Online music users are to benefit from a pioneering new way of discovering lesser known artists and songs developed by researchers at Robert Gordon University (RGU).
Researchers from RGU’s Smart Data Technologies Centre and the School of Computing Science and Digital Media have introduced a new approach to online music recommenders based on a more comprehensive form of social tagging that learns from both human tagging and audio content.
The new approach was recently introduced at an international conference in an award winning paper which highlights how this pioneering method will allow people to discover new and lesser known music that suits their tastes.
Professor Susan Craw, one of the researchers and co-author of the paper which was presented at the 23rd International Conference on Case-Based Reasoning in Frankfurt, explains: “Millions of people use online music services every day and recommender systems are essential to browse these music collections.
“Users are looking for high quality recommendations, but also want to discover tracks and artists that they do not already know, new releases and the more niche music found in the ‘long tail’ of online music.
“While traditional tag-based recommenders benefit from useful semantic information for recommendation including genres, topics and opinions, they are inherently biased towards popular tracks and are not effective in less mainstream online music.

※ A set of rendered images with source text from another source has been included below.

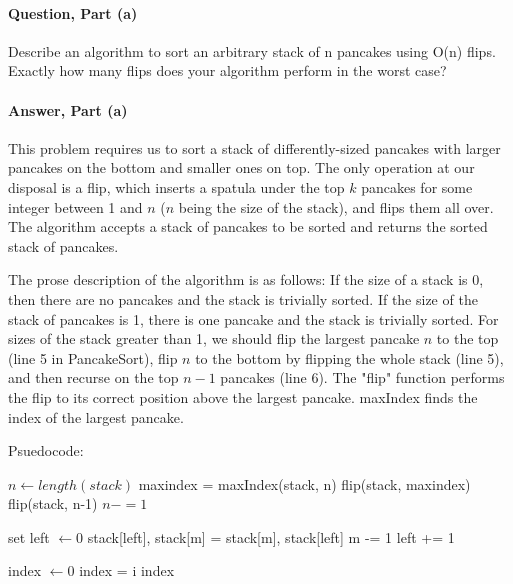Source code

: \documentclass{article}
\begin{document}
\paragraph{Question, Part (a)}{Describe an algorithm to sort an arbitrary stack of n pancakes using O(n) flips. Exactly how many flips does your algorithm perform in the worst case?}
\paragraph{Answer, Part (a)}{This problem requires us to sort a stack of differently-sized pancakes with larger pancakes on the bottom and smaller ones on top. The only operation at our disposal is a flip, which inserts a spatula under the top $k$ pancakes for some integer between 1 and $n$ ($n$ being the size of the stack), and flips them all over. The algorithm accepts a stack of pancakes to be sorted and returns the sorted stack  of pancakes.

The prose description of the algorithm is as follows: If the size of a stack is 0, then there are no pancakes and the stack is trivially sorted. If the size of the stack of pancakes is 1, there is one pancake and the stack is trivially sorted. For sizes of the stack greater than 1, we should flip the largest pancake $n$ to the top (line 5 in PancakeSort), flip $n$ to the bottom by flipping the whole stack (line 5), and then recurse on the top $n-1$ pancakes (line 6). The "flip" function performs the flip to its correct position above the largest pancake. maxIndex finds the index of the largest pancake. 

Psuedocode:
\begin{algorithmic}
\State $n\gets length(stack)$
	\State maxindex = maxIndex(stack, n)
	\State flip(stack, maxindex)
	\State flip(stack, n-1)
	\State $n -= 1$
\EndWhile
\EndFunction
\end{algorithmic}

\begin{algorithmic}
\State set left $\gets 0$
	stack[left], stack[m] = stack[m], stack[left]
	m -= 1
	left += 1
\EndWhile
\EndFunction
\end{algorithmic}
\begin{algorithmic}
\State index $\gets 0$
		\State index = i
	\EndIf
\EndFor
\Return index
\EndFunction
\end{algorithmic}

}
\end{document}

“By learning to augment existing tagging, our recommender generates quality recommendations while helping users to discover music.”
The new recommender exploits the combined knowledge from audio and tagging to extend a track’s social tagging by adding tag-based knowledge from similar music tracks.
Professor Craw continues: “We conducted an online study with real users as well as a larger experiment using Last.fm user data. Both show that our new recommender system provides better quality recommendations than when only social tags are used, and increases the discovery of new, unknown and niche music.
“This approach of using information from similar songs may offer opportunities to improve other online services such as image browsing, movie recommendation and online shopping.”
The new approach has been developed by Professor Susan Craw, RGU research fellow Dr Stewart Massie, and Dr Ben Horsburgh who previously had been a Computer Science undergraduate, PhD student and research fellow at RGU, and is now a senior data scientist at Tesco PLC.
All three are authors of the paper entitled ‘Music Recommendation: Audio Neighbourhoods to Discover Music in the Long Tail’ which was awarded the ‘Best Paper’ accolade at the conference.